Data extracts >>
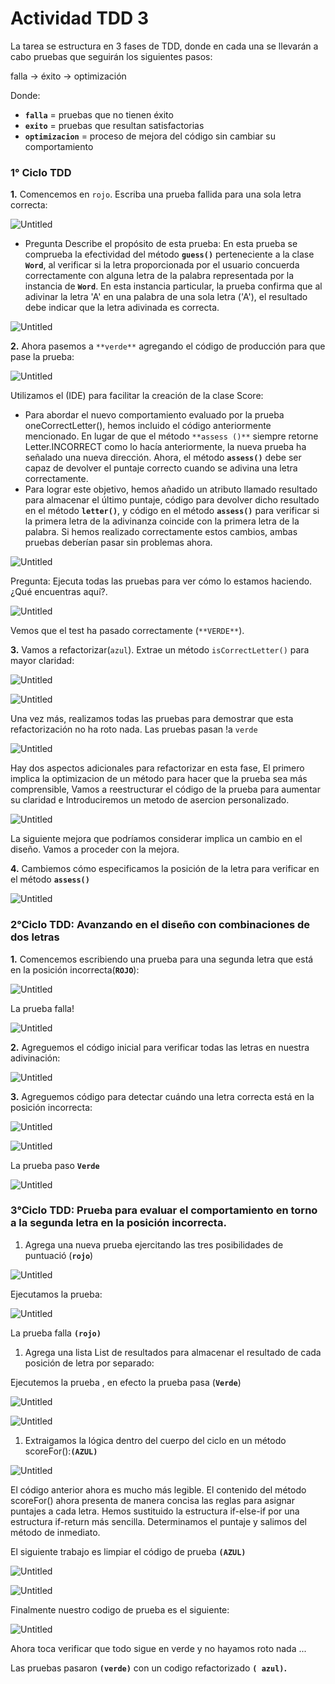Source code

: # Actividad TDD 3

La tarea se estructura en 3 fases de TDD, donde en cada una se llevarán a cabo pruebas que seguirán los siguientes pasos:

falla → éxito → optimización

Donde:

- **`falla`** = pruebas que no tienen éxito
- **`exito`** = pruebas que resultan satisfactorias
- **`optimizacion`** = proceso de mejora del código sin cambiar su comportamiento

### 1° Ciclo TDD

**1.** Comencemos en `rojo`. Escriba una prueba fallida para una sola letra correcta:

![Untitled](images/Untitled.png)

- Pregunta Describe el propósito de esta prueba: 
En esta prueba se comprueba la efectividad del método **`guess()`** perteneciente a la clase **`Word`**, al verificar si la letra proporcionada por el usuario concuerda correctamente con alguna letra de la palabra representada por la instancia de **`Word`**. En esta instancia particular, la prueba confirma que al adivinar la letra 'A' en una palabra de una sola letra ('A'), el resultado debe indicar que la letra adivinada es correcta.

![Untitled](images/Untitled1.png)

**2.** Ahora pasemos a `**verde**` agregando el código de producción para que pase la prueba:

![Untitled](images/Untitled%202.png)

Utilizamos el (IDE) para facilitar la creación de la clase Score:

- Para abordar el nuevo comportamiento evaluado por la prueba oneCorrectLetter(), hemos incluido el código anteriormente mencionado. En lugar de que el método `**assess ()**` siempre retorne Letter.INCORRECT como lo hacía anteriormente, la nueva prueba ha señalado una nueva dirección. Ahora, el método **`assess()`** debe ser capaz de devolver el puntaje correcto cuando se adivina una letra correctamente.
- Para lograr este objetivo, hemos añadido un atributo llamado resultado para almacenar el último puntaje, código para devolver dicho resultado en el método **`letter()`**, y código en el método **`assess()`** para verificar si la primera letra de la adivinanza coincide con la primera letra de la palabra. Si hemos realizado correctamente estos cambios, ambas pruebas deberían pasar sin problemas ahora.

![Untitled](images/Untitled%203.png)

Pregunta: Ejecuta todas las pruebas para ver cómo lo estamos haciendo. ¿Qué encuentras aquí?.

![Untitled](images/Untitled%204.png)

Vemos que el test ha pasado correctamente (`**VERDE**`).

**3.** Vamos a refactorizar(`azul`). Extrae un método `isCorrectLetter()` para mayor claridad:

![Untitled](images/Untitled%205.png)

![Untitled](images/Untitled%206.png)

Una vez más, realizamos todas las pruebas para demostrar que esta refactorización no ha roto nada.
Las pruebas pasan !a `verde`

![Untitled](images/Untitled%207.png)

Hay dos aspectos adicionales para refactorizar en esta fase, El primero implica la optimizacion de un método para hacer que la prueba sea más comprensible, Vamos a reestructurar el código de la prueba para aumentar su claridad e Introduciremos un metodo de asercion personalizado.

![Untitled](images/Untitled%208.png)

La siguiente mejora que podríamos considerar implica un cambio en el diseño. Vamos a proceder con la mejora.

**4.** Cambiemos cómo especificamos la posición de la letra para verificar en el método **`assess()`**

![Untitled](images/Untitled%209.png)

### **2°Ciclo TDD: Avanzando en el diseño con combinaciones de dos letras**

**1.** Comencemos escribiendo una prueba para una segunda letra que está en la posición incorrecta(**`ROJO`**):

![Untitled](images/Untitled%2010.png)

La prueba falla! 

![Untitled](images/Untitled%2011.png)

**2.** Agreguemos el código inicial para verificar todas las letras en nuestra adivinación:

![Untitled](images/Untitled%2012.png)

**3.** Agreguemos código para detectar cuándo una letra correcta está en la posición incorrecta:

![Untitled](images/Untitled%2013.png)

![Untitled](images/Untitled%2014.png)

La prueba paso **`Verde`**

![Untitled](images/Untitled%2015.png)

### **3°Ciclo TDD: Prueba** para evaluar el comportamiento en torno a la segunda letra en la posición incorrecta.

1. Agrega una nueva prueba ejercitando las tres posibilidades de puntuació (**`rojo`**)

![Untitled](images/Untitled%2017.png)

Ejecutamos la prueba:

![Untitled](images/Untitled%2018.png)

La prueba falla  **`(rojo)`**

1. Agrega una lista List de resultados para almacenar el resultado de cada posición de letra por
separado:

Ejecutemos la prueba , en efecto la prueba pasa  (**`Verde`**)

![Untitled](images/Untitled%2019.png)

![Untitled](images/Untitled%2020.png)

1.  Extraigamos la lógica dentro del cuerpo del ciclo en un método scoreFor():**`(AZUL)`**

![Untitled](images/Untitled%2021.png)

El código anterior ahora es mucho más legible. El contenido del método scoreFor() ahora presenta de manera concisa las reglas para asignar puntajes a cada letra. Hemos sustituido la estructura if-else-if por una estructura if-return más sencilla. Determinamos el puntaje y salimos del método de inmediato.

El siguiente trabajo es limpiar el código de prueba **`(AZUL)`**

![Untitled](images/Cap2.png)

![Untitled](images/Untitled%2023.png)

Finalmente nuestro codigo de prueba es el siguiente:

![Untitled](images/Untitled%2024.png)

Ahora toca verificar que todo sigue en verde y no hayamos roto nada ...

Las pruebas pasaron **`(verde)`** con un codigo refactorizado **`( azul)`.**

Task >> Would you retype exactly the lines above, from the line with "La tarea se" to the line with "- Pregunta Describe", with both end lines kept and nothing more?

Solved exercise >>
La tarea se estructura en 3 fases de TDD, donde en cada una se llevarán a cabo pruebas que seguirán los siguientes pasos:

falla → éxito → optimización

Donde:

- **`falla`** = pruebas que no tienen éxito
- **`exito`** = pruebas que resultan satisfactorias
- **`optimizacion`** = proceso de mejora del código sin cambiar su comportamiento

### 1° Ciclo TDD

**1.** Comencemos en `rojo`. Escriba una prueba fallida para una sola letra correcta:

![Untitled](images/Untitled.png)

- Pregunta Describe el propósito de esta prueba: 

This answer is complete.